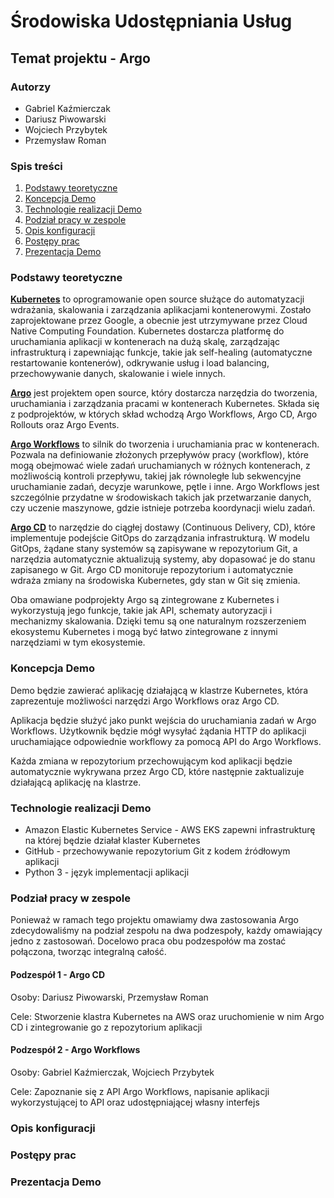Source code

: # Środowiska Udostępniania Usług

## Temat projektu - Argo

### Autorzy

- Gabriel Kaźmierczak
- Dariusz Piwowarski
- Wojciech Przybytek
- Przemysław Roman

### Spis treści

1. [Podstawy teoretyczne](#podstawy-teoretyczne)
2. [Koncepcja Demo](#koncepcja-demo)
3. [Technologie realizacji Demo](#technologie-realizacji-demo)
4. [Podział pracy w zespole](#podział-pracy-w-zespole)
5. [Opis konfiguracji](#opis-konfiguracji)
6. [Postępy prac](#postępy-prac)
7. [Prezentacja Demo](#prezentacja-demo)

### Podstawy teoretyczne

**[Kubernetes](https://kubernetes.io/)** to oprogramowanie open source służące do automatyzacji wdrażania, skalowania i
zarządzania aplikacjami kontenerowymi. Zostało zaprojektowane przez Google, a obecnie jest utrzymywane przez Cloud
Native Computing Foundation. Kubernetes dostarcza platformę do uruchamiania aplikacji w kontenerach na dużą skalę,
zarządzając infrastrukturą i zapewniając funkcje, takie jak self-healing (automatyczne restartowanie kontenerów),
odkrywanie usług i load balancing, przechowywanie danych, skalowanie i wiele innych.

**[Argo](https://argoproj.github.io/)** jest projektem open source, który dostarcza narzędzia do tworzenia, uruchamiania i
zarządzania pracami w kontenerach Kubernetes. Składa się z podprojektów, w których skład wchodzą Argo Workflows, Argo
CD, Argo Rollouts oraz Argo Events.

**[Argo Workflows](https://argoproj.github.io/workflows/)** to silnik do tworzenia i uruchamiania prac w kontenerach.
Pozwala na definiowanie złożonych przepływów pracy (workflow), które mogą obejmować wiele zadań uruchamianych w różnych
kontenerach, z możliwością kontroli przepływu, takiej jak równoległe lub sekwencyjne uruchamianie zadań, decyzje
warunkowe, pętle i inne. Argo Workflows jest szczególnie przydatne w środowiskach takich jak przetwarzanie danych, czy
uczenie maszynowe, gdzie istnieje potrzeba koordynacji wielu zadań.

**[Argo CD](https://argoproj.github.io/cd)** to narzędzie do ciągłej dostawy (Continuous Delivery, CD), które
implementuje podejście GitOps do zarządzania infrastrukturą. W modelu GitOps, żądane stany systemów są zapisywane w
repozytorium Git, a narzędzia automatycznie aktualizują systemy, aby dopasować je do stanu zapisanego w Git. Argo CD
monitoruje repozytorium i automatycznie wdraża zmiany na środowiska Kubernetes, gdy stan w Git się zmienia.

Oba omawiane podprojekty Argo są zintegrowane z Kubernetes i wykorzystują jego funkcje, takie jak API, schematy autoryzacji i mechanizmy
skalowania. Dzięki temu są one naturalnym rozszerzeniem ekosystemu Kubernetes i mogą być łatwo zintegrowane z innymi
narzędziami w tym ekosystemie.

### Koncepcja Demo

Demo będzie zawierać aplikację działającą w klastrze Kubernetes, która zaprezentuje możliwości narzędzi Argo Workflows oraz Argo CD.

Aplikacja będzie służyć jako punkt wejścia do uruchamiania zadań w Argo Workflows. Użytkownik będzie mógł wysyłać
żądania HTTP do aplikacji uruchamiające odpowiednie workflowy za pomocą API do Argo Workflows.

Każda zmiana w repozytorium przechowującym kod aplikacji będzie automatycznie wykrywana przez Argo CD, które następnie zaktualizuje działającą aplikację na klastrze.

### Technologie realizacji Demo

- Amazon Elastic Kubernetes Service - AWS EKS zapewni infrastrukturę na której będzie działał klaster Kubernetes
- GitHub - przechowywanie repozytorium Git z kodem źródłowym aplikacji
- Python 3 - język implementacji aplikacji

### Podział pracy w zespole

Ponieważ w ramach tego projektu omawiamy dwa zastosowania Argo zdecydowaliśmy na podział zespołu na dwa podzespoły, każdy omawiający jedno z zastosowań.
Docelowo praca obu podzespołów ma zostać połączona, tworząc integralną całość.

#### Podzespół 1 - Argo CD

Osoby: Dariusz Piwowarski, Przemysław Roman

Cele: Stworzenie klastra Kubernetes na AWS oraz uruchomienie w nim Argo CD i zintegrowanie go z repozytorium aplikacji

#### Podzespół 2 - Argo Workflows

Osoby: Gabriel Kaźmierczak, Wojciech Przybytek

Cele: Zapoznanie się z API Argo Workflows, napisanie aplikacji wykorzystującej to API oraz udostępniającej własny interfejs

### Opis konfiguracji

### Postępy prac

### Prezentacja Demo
----------
== DESCRIPTION OF THE TASK ==
Above are the records; repeat them all exactly, without the pictures.

== RESULT OF THIS TASK ==
Source code

: # Środowiska Udostępniania Usług

## Temat projektu - Argo

### Autorzy

- Gabriel Kaźmierczak
- Dariusz Piwowarski
- Wojciech Przybytek
- Przemysław Roman

### Spis treści

1. [Podstawy teoretyczne](#podstawy-teoretyczne)
2. [Koncepcja Demo](#koncepcja-demo)
3. [Technologie realizacji Demo](#technologie-realizacji-demo)
4. [Podział pracy w zespole](#podział-pracy-w-zespole)
5. [Opis konfiguracji](#opis-konfiguracji)
6. [Postępy prac](#postępy-prac)
7. [Prezentacja Demo](#prezentacja-demo)

### Podstawy teoretyczne

**[Kubernetes](https://kubernetes.io/)** to oprogramowanie open source służące do automatyzacji wdrażania, skalowania i
zarządzania aplikacjami kontenerowymi. Zostało zaprojektowane przez Google, a obecnie jest utrzymywane przez Cloud
Native Computing Foundation. Kubernetes dostarcza platformę do uruchamiania aplikacji w kontenerach na dużą skalę,
zarządzając infrastrukturą i zapewniając funkcje, takie jak self-healing (automatyczne restartowanie kontenerów),
odkrywanie usług i load balancing, przechowywanie danych, skalowanie i wiele innych.

**[Argo](https://argoproj.github.io/)** jest projektem open source, który dostarcza narzędzia do tworzenia, uruchamiania i
zarządzania pracami w kontenerach Kubernetes. Składa się z podprojektów, w których skład wchodzą Argo Workflows, Argo
CD, Argo Rollouts oraz Argo Events.

**[Argo Workflows](https://argoproj.github.io/workflows/)** to silnik do tworzenia i uruchamiania prac w kontenerach.
Pozwala na definiowanie złożonych przepływów pracy (workflow), które mogą obejmować wiele zadań uruchamianych w różnych
kontenerach, z możliwością kontroli przepływu, takiej jak równoległe lub sekwencyjne uruchamianie zadań, decyzje
warunkowe, pętle i inne. Argo Workflows jest szczególnie przydatne w środowiskach takich jak przetwarzanie danych, czy
uczenie maszynowe, gdzie istnieje potrzeba koordynacji wielu zadań.

**[Argo CD](https://argoproj.github.io/cd)** to narzędzie do ciągłej dostawy (Continuous Delivery, CD), które
implementuje podejście GitOps do zarządzania infrastrukturą. W modelu GitOps, żądane stany systemów są zapisywane w
repozytorium Git, a narzędzia automatycznie aktualizują systemy, aby dopasować je do stanu zapisanego w Git. Argo CD
monitoruje repozytorium i automatycznie wdraża zmiany na środowiska Kubernetes, gdy stan w Git się zmienia.

Oba omawiane podprojekty Argo są zintegrowane z Kubernetes i wykorzystują jego funkcje, takie jak API, schematy autoryzacji i mechanizmy
skalowania. Dzięki temu są one naturalnym rozszerzeniem ekosystemu Kubernetes i mogą być łatwo zintegrowane z innymi
narzędziami w tym ekosystemie.

### Koncepcja Demo

Demo będzie zawierać aplikację działającą w klastrze Kubernetes, która zaprezentuje możliwości narzędzi Argo Workflows oraz Argo CD.

Aplikacja będzie służyć jako punkt wejścia do uruchamiania zadań w Argo Workflows. Użytkownik będzie mógł wysyłać
żądania HTTP do aplikacji uruchamiające odpowiednie workflowy za pomocą API do Argo Workflows.

Każda zmiana w repozytorium przechowującym kod aplikacji będzie automatycznie wykrywana przez Argo CD, które następnie zaktualizuje działającą aplikację na klastrze.

### Technologie realizacji Demo

- Amazon Elastic Kubernetes Service - AWS EKS zapewni infrastrukturę na której będzie działał klaster Kubernetes
- GitHub - przechowywanie repozytorium Git z kodem źródłowym aplikacji
- Python 3 - język implementacji aplikacji

### Podział pracy w zespole

Ponieważ w ramach tego projektu omawiamy dwa zastosowania Argo zdecydowaliśmy na podział zespołu na dwa podzespoły, każdy omawiający jedno z zastosowań.
Docelowo praca obu podzespołów ma zostać połączona, tworząc integralną całość.

#### Podzespół 1 - Argo CD

Osoby: Dariusz Piwowarski, Przemysław Roman

Cele: Stworzenie klastra Kubernetes na AWS oraz uruchomienie w nim Argo CD i zintegrowanie go z repozytorium aplikacji

#### Podzespół 2 - Argo Workflows

Osoby: Gabriel Kaźmierczak, Wojciech Przybytek

Cele: Zapoznanie się z API Argo Workflows, napisanie aplikacji wykorzystującej to API oraz udostępniającej własny interfejs

### Opis konfiguracji

### Postępy prac

### Prezentacja Demo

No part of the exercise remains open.